■ Supplied data
□ □ □ □ □
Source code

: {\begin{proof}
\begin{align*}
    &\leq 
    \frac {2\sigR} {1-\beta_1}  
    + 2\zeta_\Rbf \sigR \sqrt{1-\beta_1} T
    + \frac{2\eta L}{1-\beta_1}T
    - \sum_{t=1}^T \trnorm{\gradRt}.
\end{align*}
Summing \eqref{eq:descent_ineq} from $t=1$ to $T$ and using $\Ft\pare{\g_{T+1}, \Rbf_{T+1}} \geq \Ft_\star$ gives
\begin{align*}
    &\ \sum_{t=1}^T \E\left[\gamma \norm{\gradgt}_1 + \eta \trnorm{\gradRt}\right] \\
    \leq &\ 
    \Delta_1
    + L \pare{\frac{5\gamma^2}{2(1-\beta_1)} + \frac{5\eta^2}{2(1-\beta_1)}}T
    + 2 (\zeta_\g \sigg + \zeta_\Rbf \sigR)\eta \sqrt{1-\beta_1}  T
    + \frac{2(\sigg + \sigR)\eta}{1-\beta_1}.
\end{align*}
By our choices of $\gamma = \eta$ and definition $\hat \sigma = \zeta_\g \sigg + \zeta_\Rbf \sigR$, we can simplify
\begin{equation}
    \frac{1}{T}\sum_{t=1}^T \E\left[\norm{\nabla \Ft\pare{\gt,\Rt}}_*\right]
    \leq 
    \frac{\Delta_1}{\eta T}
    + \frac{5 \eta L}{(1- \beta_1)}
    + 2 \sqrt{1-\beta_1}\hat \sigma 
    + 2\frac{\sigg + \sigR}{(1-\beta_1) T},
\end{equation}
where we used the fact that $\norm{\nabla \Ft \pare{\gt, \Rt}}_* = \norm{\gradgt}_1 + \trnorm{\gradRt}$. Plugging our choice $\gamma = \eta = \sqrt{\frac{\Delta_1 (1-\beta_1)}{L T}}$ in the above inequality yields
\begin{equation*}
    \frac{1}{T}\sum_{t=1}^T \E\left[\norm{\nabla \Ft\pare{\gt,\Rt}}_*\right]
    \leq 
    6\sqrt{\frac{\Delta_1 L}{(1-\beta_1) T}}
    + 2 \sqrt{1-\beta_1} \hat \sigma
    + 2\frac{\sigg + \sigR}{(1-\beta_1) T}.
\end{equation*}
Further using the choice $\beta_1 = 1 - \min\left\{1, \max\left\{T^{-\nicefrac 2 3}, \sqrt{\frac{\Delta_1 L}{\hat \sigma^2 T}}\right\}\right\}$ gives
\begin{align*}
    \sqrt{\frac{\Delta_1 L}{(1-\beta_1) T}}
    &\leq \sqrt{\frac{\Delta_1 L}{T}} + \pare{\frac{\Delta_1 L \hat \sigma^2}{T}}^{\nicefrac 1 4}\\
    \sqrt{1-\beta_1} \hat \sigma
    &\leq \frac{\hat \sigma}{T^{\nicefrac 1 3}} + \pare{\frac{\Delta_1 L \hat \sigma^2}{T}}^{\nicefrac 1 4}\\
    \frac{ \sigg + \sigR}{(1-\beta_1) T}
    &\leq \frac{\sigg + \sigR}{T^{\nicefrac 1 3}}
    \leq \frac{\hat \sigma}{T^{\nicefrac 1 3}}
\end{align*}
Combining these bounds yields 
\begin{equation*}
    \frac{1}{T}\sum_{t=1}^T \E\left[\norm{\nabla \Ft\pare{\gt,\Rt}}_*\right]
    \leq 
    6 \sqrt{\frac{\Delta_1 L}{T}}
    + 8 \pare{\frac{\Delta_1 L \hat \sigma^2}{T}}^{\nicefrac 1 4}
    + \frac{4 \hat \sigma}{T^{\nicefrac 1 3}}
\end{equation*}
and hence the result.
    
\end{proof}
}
□ □ □ □ □
■ Exercise goal
Your reply should hold all the lines from the listing above in which "pare" appears.

■ Reply to the exercise
Summing \eqref{eq:descent_ineq} from $t=1$ to $T$ and using $\Ft\pare{\g_{T+1}, \Rbf_{T+1}} \geq \Ft_\star$ gives
    + L \pare{\frac{5\gamma^2}{2(1-\beta_1)} + \frac{5\eta^2}{2(1-\beta_1)}}T
    \frac{1}{T}\sum_{t=1}^T \E\left[\norm{\nabla \Ft\pare{\gt,\Rt}}_*\right]
where we used the fact that $\norm{\nabla \Ft \pare{\gt, \Rt}}_* = \norm{\gradgt}_1 + \trnorm{\gradRt}$. Plugging our choice $\gamma = \eta = \sqrt{\frac{\Delta_1 (1-\beta_1)}{L T}}$ in the above inequality yields
    \frac{1}{T}\sum_{t=1}^T \E\left[\norm{\nabla \Ft\pare{\gt,\Rt}}_*\right]
    &\leq \sqrt{\frac{\Delta_1 L}{T}} + \pare{\frac{\Delta_1 L \hat \sigma^2}{T}}^{\nicefrac 1 4}\\
    &\leq \frac{\hat \sigma}{T^{\nicefrac 1 3}} + \pare{\frac{\Delta_1 L \hat \sigma^2}{T}}^{\nicefrac 1 4}\\
    \frac{1}{T}\sum_{t=1}^T \E\left[\norm{\nabla \Ft\pare{\gt,\Rt}}_*\right]
    + 8 \pare{\frac{\Delta_1 L \hat \sigma^2}{T}}^{\nicefrac 1 4}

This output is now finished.